Whenever a line contains the string "fpsyg", copy it out of the entries.

----------

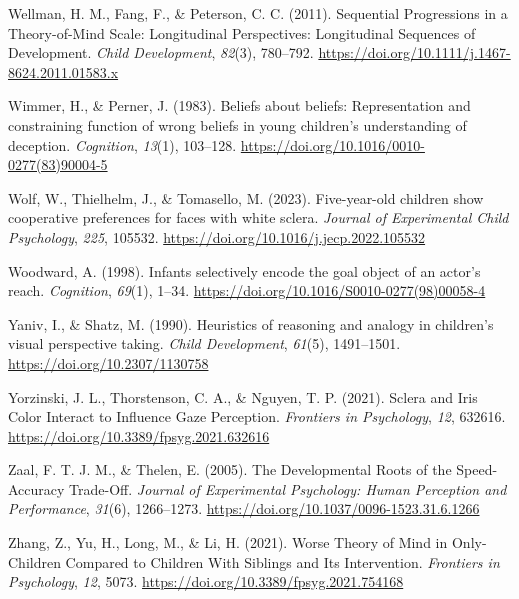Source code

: \documentclass[
]{scrbook}
\newlength{\cslhangindent}
\newenvironment{CSLReferences}[2] %
 {\begin{list}{}{%
  \setlength{\itemindent}{0pt}
  \setlength{\leftmargin}{0pt}
  \setlength{\parsep}{0pt}
  \ifodd #1
   \setlength{\leftmargin}{\cslhangindent}
   \setlength{\itemindent}{-1\cslhangindent}
  \fi
  \setlength{\itemsep}{#2\baselineskip}}}
 {\end{list}}
\begin{document}
\begin{CSLReferences}{1}{0}
Wellman, H. M., Fang, F., \& Peterson, C. C. (2011). Sequential {Progressions} in a {Theory-of-Mind Scale}: {Longitudinal Perspectives}: {Longitudinal Sequences} of {Development}. \emph{Child Development}, \emph{82}(3), 780--792. \url{https://doi.org/10.1111/j.1467-8624.2011.01583.x}

Wimmer, H., \& Perner, J. (1983). Beliefs about beliefs: {Representation} and constraining function of wrong beliefs in young children's understanding of deception. \emph{Cognition}, \emph{13}(1), 103--128. \url{https://doi.org/10.1016/0010-0277(83)90004-5}

Wolf, W., Thielhelm, J., \& Tomasello, M. (2023). Five-year-old children show cooperative preferences for faces with white sclera. \emph{Journal of Experimental Child Psychology}, \emph{225}, 105532. \url{https://doi.org/10.1016/j.jecp.2022.105532}

Woodward, A. (1998). Infants selectively encode the goal object of an actor's reach. \emph{Cognition}, \emph{69}(1), 1--34. \url{https://doi.org/10.1016/S0010-0277(98)00058-4}

Yaniv, I., \& Shatz, M. (1990). Heuristics of reasoning and analogy in children's visual perspective taking. \emph{Child Development}, \emph{61}(5), 1491--1501. \url{https://doi.org/10.2307/1130758}

Yorzinski, J. L., Thorstenson, C. A., \& Nguyen, T. P. (2021). Sclera and {Iris Color Interact} to {Influence Gaze Perception}. \emph{Frontiers in Psychology}, \emph{12}, 632616. \url{https://doi.org/10.3389/fpsyg.2021.632616}

Zaal, F. T. J. M., \& Thelen, E. (2005). The {Developmental Roots} of the {Speed-Accuracy Trade-Off}. \emph{Journal of Experimental Psychology: Human Perception and Performance}, \emph{31}(6), 1266--1273. \url{https://doi.org/10.1037/0096-1523.31.6.1266}

Zhang, Z., Yu, H., Long, M., \& Li, H. (2021). Worse {Theory} of {Mind} in {Only-Children Compared} to {Children With Siblings} and {Its Intervention}. \emph{Frontiers in Psychology}, \emph{12}, 5073. \url{https://doi.org/10.3389/fpsyg.2021.754168}


\end{CSLReferences}
\end{document}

----------

● **Task result**
Yorzinski, J. L., Thorstenson, C. A., \& Nguyen, T. P. (2021). Sclera and {Iris Color Interact} to {Influence Gaze Perception}. \emph{Frontiers in Psychology}, \emph{12}, 632616. \url{https://doi.org/10.3389/fpsyg.2021.632616}
Zhang, Z., Yu, H., Long, M., \& Li, H. (2021). Worse {Theory} of {Mind} in {Only-Children Compared} to {Children With Siblings} and {Its Intervention}. \emph{Frontiers in Psychology}, \emph{12}, 5073. \url{https://doi.org/10.3389/fpsyg.2021.754168}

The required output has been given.